[Stored items from a collection]
•••••

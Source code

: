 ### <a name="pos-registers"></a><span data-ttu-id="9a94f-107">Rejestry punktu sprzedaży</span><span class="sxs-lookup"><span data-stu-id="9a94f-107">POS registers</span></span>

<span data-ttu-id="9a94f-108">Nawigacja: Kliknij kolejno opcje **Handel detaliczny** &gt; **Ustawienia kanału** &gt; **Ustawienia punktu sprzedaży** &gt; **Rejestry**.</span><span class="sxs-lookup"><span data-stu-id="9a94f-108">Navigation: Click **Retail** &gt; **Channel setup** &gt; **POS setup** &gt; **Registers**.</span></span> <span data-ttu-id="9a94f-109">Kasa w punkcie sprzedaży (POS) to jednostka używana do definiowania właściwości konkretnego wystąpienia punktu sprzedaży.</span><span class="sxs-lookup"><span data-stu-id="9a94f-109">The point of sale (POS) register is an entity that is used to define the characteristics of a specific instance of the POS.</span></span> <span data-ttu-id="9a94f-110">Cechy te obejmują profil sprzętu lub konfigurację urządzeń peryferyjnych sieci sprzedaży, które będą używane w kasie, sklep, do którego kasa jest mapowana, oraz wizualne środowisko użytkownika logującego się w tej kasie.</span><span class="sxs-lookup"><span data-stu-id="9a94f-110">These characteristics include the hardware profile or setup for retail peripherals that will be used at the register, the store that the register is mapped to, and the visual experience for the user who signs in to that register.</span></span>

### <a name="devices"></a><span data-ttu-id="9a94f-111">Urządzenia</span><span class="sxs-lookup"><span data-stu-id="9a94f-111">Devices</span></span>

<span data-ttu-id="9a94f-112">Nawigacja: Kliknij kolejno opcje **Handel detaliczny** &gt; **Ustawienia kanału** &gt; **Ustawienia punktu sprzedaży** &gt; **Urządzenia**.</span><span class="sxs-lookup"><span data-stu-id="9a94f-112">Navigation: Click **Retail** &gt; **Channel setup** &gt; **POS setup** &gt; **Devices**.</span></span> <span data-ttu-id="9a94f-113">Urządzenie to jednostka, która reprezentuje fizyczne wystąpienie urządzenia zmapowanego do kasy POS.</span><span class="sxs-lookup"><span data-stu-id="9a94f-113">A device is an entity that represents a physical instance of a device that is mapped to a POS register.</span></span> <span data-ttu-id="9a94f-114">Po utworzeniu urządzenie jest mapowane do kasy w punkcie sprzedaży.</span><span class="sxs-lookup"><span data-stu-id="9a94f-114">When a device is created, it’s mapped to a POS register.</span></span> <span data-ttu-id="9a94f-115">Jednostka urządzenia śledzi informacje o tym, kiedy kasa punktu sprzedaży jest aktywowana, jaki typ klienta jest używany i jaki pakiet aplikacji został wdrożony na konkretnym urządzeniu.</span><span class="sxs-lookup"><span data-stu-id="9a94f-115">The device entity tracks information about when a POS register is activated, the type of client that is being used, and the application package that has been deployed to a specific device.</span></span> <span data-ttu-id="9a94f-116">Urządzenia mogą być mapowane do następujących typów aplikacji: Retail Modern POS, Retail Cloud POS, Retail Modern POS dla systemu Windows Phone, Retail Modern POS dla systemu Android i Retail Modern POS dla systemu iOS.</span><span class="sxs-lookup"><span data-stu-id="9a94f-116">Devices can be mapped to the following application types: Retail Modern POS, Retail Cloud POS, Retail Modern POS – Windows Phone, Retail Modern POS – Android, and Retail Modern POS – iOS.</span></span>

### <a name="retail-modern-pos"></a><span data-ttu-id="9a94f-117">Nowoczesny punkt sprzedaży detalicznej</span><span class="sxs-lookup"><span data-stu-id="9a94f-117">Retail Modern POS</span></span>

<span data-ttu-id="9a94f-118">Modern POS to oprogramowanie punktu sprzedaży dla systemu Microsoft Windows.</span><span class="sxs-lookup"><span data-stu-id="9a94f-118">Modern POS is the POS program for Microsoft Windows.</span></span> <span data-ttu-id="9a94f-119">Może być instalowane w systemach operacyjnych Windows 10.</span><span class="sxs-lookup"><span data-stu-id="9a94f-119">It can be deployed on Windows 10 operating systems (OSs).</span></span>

•••••

_WHAT IS NEEDED_. For the string "name", work out how many lines of the data contain it; answer with the number alone.

_RESPONSE FOR THIS EXERCISE_. 3